## Directions
Among the entries below, find the lines with the word "Model" and copy them.

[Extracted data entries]
=== Section Start ===

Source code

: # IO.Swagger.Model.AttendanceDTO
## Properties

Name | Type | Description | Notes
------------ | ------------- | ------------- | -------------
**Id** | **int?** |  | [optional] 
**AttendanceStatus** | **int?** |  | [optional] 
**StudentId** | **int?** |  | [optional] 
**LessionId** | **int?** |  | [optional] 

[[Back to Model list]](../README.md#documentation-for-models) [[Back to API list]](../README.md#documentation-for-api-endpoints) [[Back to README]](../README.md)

=== Section End ===

## Answer to this exercise
: # IO.Swagger.Model.AttendanceDTO
[[Back to Model list]](../README.md#documentation-for-models) [[Back to API list]](../README.md#documentation-for-api-endpoints) [[Back to README]](../README.md)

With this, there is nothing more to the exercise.